Records for processing: Begin

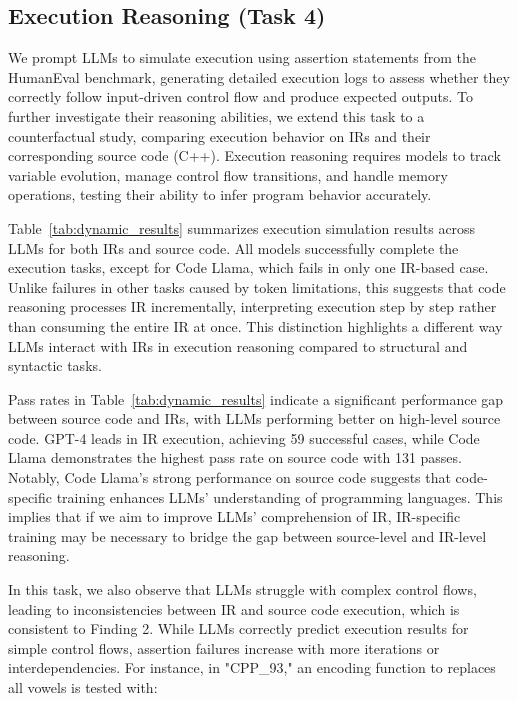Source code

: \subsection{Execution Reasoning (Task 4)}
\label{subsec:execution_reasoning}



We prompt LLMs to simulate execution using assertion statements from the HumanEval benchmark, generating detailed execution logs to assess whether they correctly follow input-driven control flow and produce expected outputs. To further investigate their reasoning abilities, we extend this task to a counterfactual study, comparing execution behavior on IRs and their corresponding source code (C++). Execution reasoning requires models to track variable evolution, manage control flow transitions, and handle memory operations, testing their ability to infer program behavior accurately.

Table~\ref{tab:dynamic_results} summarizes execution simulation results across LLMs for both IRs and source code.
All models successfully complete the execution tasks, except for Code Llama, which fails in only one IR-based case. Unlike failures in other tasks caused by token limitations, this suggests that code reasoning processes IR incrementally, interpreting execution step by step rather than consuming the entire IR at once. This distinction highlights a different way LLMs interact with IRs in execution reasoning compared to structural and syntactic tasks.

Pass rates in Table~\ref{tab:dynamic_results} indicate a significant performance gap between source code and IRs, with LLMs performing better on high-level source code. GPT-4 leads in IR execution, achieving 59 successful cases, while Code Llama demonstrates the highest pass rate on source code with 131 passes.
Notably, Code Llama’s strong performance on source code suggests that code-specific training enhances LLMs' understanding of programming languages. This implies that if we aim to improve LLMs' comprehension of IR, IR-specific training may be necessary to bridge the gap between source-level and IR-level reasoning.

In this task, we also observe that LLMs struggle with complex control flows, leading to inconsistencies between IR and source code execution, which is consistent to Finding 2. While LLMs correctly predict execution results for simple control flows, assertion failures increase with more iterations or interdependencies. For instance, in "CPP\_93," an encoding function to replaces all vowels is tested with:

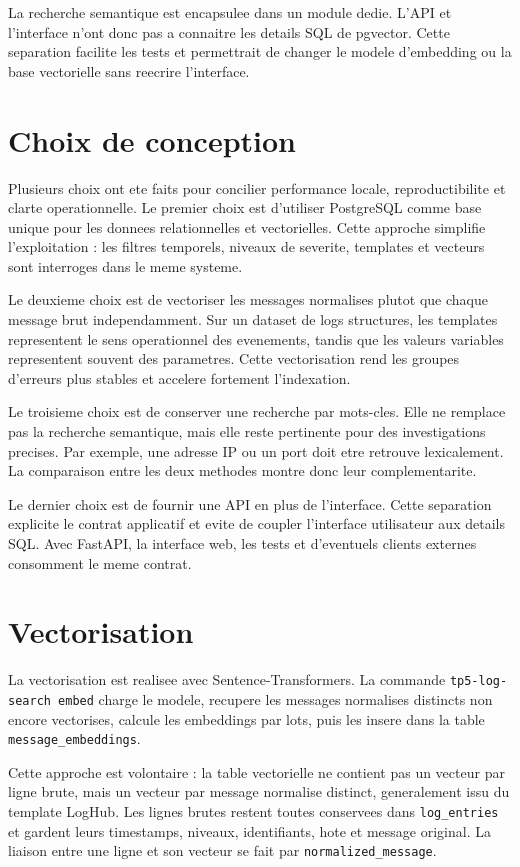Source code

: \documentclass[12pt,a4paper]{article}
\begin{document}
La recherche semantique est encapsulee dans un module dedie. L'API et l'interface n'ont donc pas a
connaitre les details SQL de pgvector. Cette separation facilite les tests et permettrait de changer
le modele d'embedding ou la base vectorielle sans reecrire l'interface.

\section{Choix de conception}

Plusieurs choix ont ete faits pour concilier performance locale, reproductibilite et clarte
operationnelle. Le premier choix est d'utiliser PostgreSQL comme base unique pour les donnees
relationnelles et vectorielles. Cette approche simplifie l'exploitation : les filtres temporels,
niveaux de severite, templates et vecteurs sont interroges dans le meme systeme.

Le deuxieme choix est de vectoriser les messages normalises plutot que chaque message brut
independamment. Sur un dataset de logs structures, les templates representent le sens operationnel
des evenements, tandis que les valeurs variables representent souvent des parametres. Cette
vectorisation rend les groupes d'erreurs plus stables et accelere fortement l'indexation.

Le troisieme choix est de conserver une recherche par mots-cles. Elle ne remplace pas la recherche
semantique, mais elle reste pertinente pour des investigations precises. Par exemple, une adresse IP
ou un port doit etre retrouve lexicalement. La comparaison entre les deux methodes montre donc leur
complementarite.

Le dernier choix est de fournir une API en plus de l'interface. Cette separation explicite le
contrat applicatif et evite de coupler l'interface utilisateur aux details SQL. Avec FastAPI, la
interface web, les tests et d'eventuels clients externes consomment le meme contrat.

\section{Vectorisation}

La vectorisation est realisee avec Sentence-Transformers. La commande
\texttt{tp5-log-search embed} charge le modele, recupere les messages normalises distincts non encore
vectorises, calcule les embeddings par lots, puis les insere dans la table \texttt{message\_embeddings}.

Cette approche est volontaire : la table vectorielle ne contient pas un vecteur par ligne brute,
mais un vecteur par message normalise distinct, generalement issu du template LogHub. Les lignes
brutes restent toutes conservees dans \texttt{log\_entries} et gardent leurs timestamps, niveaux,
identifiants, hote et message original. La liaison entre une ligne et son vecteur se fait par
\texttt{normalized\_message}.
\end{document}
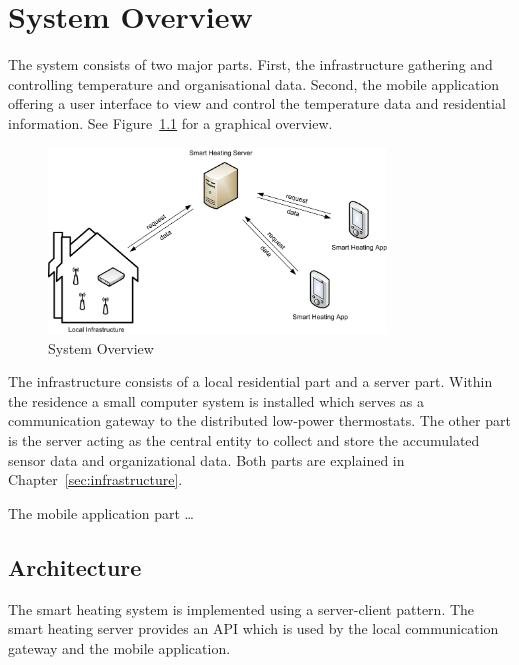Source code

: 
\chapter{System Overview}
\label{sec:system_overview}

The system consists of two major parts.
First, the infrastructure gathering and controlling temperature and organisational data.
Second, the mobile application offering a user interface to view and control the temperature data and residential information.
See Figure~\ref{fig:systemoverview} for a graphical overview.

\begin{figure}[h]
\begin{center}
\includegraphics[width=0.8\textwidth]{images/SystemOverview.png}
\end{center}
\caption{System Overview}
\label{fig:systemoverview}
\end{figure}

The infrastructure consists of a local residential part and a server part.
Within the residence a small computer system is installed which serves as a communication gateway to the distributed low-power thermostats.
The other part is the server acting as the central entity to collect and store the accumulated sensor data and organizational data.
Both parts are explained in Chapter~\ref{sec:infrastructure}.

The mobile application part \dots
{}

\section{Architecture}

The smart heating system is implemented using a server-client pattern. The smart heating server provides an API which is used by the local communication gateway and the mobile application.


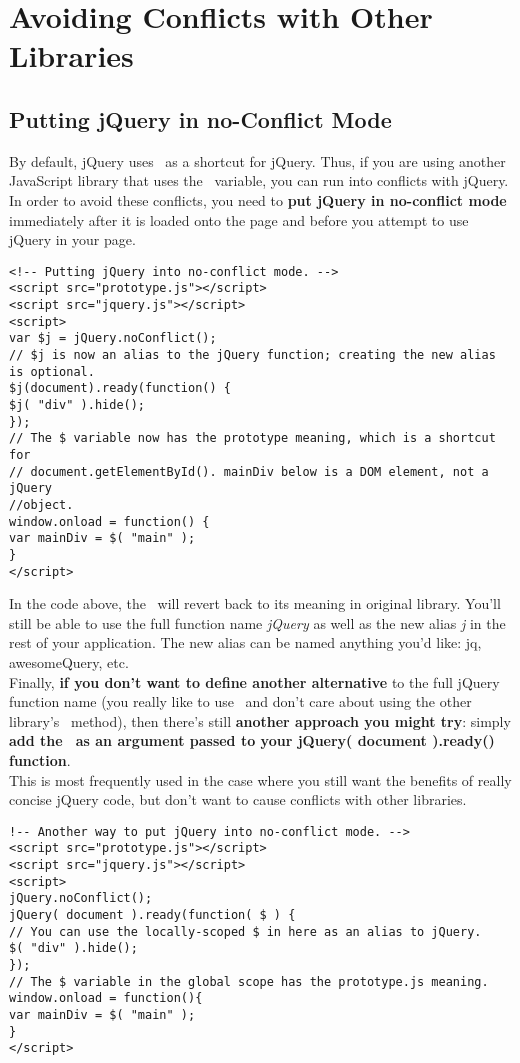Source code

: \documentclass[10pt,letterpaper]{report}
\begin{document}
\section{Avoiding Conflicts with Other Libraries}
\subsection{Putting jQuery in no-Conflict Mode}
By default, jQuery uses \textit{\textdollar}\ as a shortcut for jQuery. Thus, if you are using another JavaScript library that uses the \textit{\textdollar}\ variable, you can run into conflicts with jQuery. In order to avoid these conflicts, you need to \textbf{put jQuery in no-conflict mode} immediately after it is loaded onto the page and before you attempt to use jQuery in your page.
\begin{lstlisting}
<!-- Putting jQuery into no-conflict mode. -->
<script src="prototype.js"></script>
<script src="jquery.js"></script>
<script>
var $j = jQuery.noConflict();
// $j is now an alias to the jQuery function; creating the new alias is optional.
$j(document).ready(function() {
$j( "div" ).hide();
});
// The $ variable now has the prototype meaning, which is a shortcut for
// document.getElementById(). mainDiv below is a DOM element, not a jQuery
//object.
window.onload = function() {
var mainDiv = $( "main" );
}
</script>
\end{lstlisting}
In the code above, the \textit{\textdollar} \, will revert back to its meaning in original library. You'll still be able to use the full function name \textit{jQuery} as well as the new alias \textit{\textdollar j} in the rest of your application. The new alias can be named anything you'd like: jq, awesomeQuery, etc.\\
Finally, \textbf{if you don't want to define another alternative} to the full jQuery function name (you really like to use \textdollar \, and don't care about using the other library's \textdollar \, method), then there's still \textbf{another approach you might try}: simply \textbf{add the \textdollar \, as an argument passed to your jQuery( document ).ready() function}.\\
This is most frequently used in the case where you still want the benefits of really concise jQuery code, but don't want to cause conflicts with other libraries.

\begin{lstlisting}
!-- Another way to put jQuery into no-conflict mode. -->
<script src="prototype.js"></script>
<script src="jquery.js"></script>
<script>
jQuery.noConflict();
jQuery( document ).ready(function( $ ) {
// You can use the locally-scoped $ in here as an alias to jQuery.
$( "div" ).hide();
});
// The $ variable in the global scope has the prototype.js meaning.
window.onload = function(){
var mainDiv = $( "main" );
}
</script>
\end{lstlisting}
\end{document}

Records for processing: End
Records for processing: Begin

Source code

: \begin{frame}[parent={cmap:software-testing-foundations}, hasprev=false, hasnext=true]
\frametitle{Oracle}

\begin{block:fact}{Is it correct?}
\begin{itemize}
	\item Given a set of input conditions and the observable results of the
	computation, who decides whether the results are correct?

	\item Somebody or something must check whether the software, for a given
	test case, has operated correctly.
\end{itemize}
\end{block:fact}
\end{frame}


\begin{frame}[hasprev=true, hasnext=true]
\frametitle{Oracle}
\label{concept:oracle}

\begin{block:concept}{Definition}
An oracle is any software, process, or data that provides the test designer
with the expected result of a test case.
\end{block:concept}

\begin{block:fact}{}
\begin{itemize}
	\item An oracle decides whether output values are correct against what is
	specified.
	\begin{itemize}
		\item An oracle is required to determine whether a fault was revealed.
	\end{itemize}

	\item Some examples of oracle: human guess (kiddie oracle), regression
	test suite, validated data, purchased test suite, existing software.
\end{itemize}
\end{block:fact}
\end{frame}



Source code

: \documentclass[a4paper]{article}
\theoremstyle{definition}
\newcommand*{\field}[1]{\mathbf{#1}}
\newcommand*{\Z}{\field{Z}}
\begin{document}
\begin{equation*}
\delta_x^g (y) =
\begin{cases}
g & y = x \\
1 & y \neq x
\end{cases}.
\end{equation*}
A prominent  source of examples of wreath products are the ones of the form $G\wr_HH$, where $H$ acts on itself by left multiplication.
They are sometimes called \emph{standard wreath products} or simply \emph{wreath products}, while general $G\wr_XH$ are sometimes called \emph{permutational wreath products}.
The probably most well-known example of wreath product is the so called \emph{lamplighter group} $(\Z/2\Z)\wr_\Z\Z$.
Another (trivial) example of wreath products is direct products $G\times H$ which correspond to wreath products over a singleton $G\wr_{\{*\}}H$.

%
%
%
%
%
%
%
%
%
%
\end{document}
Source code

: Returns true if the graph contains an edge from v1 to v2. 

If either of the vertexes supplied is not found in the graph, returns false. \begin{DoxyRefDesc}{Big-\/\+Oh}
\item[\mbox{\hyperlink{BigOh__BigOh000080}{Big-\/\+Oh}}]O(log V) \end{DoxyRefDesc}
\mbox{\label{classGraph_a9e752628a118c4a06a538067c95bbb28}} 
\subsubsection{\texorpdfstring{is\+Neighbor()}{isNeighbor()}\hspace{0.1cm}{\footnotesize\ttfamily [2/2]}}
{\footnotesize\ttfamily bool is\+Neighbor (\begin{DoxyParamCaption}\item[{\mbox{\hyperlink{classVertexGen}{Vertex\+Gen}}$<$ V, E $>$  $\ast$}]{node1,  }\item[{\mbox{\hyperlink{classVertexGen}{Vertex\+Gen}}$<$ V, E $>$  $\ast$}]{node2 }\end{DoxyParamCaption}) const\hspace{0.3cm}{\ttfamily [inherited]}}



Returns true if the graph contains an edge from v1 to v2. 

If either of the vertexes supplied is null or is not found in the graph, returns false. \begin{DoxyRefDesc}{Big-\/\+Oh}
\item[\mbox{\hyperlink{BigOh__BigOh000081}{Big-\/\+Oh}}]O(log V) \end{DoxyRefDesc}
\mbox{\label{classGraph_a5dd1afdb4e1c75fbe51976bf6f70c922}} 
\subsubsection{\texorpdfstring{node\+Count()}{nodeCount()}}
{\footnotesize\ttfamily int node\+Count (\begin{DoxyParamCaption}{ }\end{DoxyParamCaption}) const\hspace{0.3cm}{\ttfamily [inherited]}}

Records for processing: End

[What is needed] Scan the listing above for the line that has "fault was revealed.", then copy exactly from that line through the line that has "They are sometimes".

[Your solution]
		\item An oracle is required to determine whether a fault was revealed.
	\end{itemize}

	\item Some examples of oracle: human guess (kiddie oracle), regression
	test suite, validated data, purchased test suite, existing software.
\end{itemize}
\end{block:fact}
\end{frame}



Source code

: \documentclass[a4paper]{article}
\theoremstyle{definition}
\newcommand*{\field}[1]{\mathbf{#1}}
\newcommand*{\Z}{\field{Z}}
\begin{document}
\begin{equation*}
\delta_x^g (y) =
\begin{cases}
g & y = x \\
1 & y \neq x
\end{cases}.
\end{equation*}
A prominent  source of examples of wreath products are the ones of the form $G\wr_HH$, where $H$ acts on itself by left multiplication.
They are sometimes called \emph{standard wreath products} or simply \emph{wreath products}, while general $G\wr_XH$ are sometimes called \emph{permutational wreath products}.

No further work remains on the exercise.